Till 2010, Goa did not have a single Audi. Now, there are at least 50 Audis and more than 100 Mercedes on the state’s streets,” says Panaji-based businessman Sandesh Sadhale. The remarkable rise in number of high-end cars is just one of the things that justify Goa’s billing as the most improved small state as far as its consumer market is concerned. The rising purchasing power of Goans is leveraged on three industries: mining, tourism and gambling. These industries generate almost 60 per cent of employment in the state. Nearly 15,000 people in the Rs 16,000-crore mining industry earn Rs 1,800 each daily. The result is that even villagers can afford to buy bikes and repair their homes. “Mining is caught in scam controversies but the positive side of the industry is that it has generated wealth,” says Kirit Maganlal, an official of the Goa Chamber of Commerce and Industry.

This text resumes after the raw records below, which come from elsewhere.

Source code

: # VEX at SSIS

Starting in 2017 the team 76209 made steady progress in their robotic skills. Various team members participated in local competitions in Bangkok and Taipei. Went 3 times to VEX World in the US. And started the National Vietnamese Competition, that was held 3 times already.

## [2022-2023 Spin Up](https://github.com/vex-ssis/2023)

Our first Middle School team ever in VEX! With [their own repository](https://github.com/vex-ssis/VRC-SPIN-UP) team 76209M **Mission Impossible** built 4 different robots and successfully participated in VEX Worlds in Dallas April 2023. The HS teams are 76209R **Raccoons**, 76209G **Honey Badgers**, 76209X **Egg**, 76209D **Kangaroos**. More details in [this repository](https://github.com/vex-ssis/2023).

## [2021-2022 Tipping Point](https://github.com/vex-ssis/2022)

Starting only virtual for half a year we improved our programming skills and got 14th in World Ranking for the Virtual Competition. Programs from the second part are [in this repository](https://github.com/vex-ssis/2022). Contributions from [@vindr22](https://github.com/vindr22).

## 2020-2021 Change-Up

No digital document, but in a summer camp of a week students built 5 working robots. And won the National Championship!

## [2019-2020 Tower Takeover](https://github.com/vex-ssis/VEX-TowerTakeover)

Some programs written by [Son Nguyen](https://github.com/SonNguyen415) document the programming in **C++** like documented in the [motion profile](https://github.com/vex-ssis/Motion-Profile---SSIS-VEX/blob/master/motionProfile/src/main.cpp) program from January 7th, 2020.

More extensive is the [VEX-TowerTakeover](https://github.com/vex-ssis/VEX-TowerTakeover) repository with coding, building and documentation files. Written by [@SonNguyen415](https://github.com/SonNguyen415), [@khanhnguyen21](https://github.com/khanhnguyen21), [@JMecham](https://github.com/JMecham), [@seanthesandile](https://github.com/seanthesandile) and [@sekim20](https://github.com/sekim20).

Goa Tourism Director Swapnil Naik’s efforts to brand the state as the world’s holiday destination has borne fruit. More than 26.42 lakh domestic and foreign tourists visited Goa in 2010, a 5.6 per cent growth over 2009 figures. In tourism-based small industries, the daily income for employees is around Rs 1,500.
The government’s decision to allow 22 casinos in the state has generated employment for nearly 5,000 people. The casinos give around 1,000 staff a monthly income of Rs 25,000. “Even a Class XII dropout can easily earn Rs 25,000 a month in a casino,” says Shrinivas Nayak, spokesperson for CP Group, the largest casino company in Goa.

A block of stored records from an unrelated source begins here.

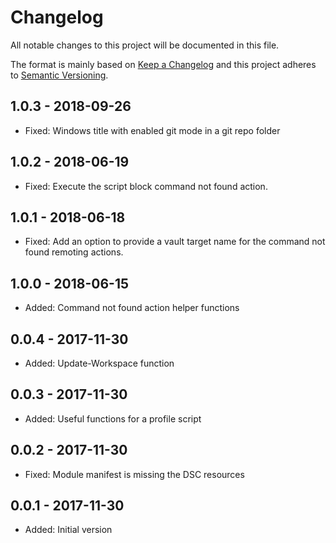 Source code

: # Changelog

All notable changes to this project will be documented in this file.

The format is mainly based on [Keep a Changelog](http://keepachangelog.com/)
and this project adheres to [Semantic Versioning](http://semver.org/).


## 1.0.3 - 2018-09-26

* Fixed: Windows title with enabled git mode in a git repo folder


## 1.0.2 - 2018-06-19

* Fixed: Execute the script block command not found action.


## 1.0.1 - 2018-06-18

* Fixed: Add an option to provide a vault target name for the command not found
  remoting actions.

## 1.0.0 - 2018-06-15

* Added: Command not found action helper functions


## 0.0.4 - 2017-11-30

* Added: Update-Workspace function


## 0.0.3 - 2017-11-30

* Added: Useful functions for a profile script


## 0.0.2 - 2017-11-30

* Fixed: Module manifest is missing the DSC resources


## 0.0.1 - 2017-11-30

* Added: Initial version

During April 2010 to February 2011, 18,555 two-wheelers in the price range of Rs 40,000-50,000 and 6,217 above Rs 50,000 were sold in the state. Also, 7,222 cars ranging between Rs 3 lakh and Rs 5 lakh and 4,907 cars above Rs 5 lakh were sold over the same period. According to the state’s Economic Survey, over 50,000 vehicles get registered every year. On November 30, 2010, the number of vehicles registered in the state was 7,65,588.
Increased earnings have reflected not just in increasing spending but increasing savings too. Not surprisingly, there were 556 banks in Goa on September 30, 2010. That’s one bank branch for every 4,000 people against a national average of one for every 14,000.